COLLAPSE

BITCOIN VALUE DAYS DESTROYED MULTIPLE (VDD)

The Value Days Destroyed (VDD) Multiple chart is a key on-chain indicator for identifying potential Bitcoin market cycle tops and bottoms. It compares short-term spending value against the long-term baseline, acting as a momentum gauge for on-chain economic activity. By analyzing the ratio between recent and annual spending velocity, traders can effectively assess whether the market is becoming overheated or is in a period of accumulation.

BTC Price
VDD Multiple

BTC Value Days Destroyed Chart Explained: What Is It and How to Read the Chart?

Indicator Overview
The Value-Days-Destroyed (VDD) Multiple builds upon the concept of Coin-Days-Destroyed (CDD) to provide a market-timing tool. It is calculated in two main steps:

Calculate VDD: First, the daily CDD value is multiplied by the Bitcoin price for that day (VDD = CDD * Price). This adjusts the raw spending velocity for its USD value, allowing for more accurate comparisons across different price eras.

Calculate the Multiple: The VDD Multiple is then calculated by dividing a 30-day moving average of VDD by its 365-day moving average. This creates a ratio that shows whether the recent, short-term spending value is elevated or depressed compared to the yearly average.

This indicator effectively highlights shifts in the behavior of long-term holders, valued in US dollars.
How To View The Chart
The VDD Multiple provides clear, actionable signals for identifying extremes in market cycles.

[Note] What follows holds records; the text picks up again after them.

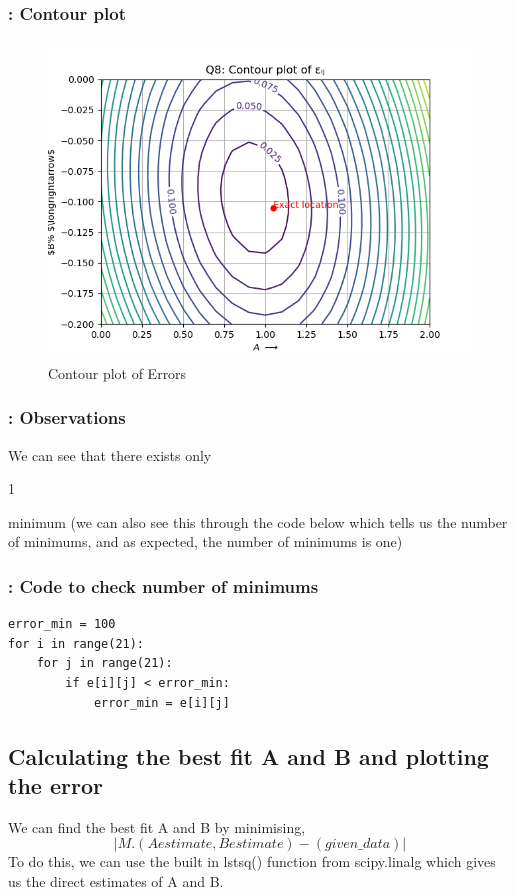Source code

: \documentclass[11pt]{article}
\begin{document}
\subsubsection{: Contour plot}
\begin{figure}[H]
    \centering
    \includegraphics[scale = 0.75]{Figure_3.png}
    \caption{Contour plot of Errors}
\end{figure}

\subsubsection{: Observations}
We can see that there exists only \begin{textbf}1\end{textbf} minimum (we can also see this through the code below which tells us the number of minimums, and as expected, the number of minimums is one) 
\subsubsection{: Code to check number of minimums}
\begin{verbatim}
error_min = 100
for i in range(21):
	for j in range(21):
		if e[i][j] < error_min:
			error_min = e[i][j]
\end{verbatim}

\subsection{Calculating the best fit A and B and plotting the error}
We can find the best fit A and B by minimising,
\begin{equation}
|M.(Aestimate,Bestimate) - (given\_data)|
\end{equation}
To do this, we can use the built in lstsq() function from scipy.linalg which gives us the direct estimates of A and B.
\end{document}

High Values (Market Tops): When the VDD Multiple rises to high levels, it signifies that the USD value of old coins being spent is dramatically outpacing the yearly norm. This indicates that long-term holders are taking significant profits, increasing the liquid supply of BTC on the market. Historically, these periods of high spending value have aligned with major bull market peaks.

Low Values (Market Bottoms): When the multiple drops to low values, it suggests that the USD value of coins being spent is minimal compared to the annual average. This points to a market dominated by accumulation and strong holding sentiment, which has historically occurred during bear market bottoms when investor confidence is low but smart money is accumulating.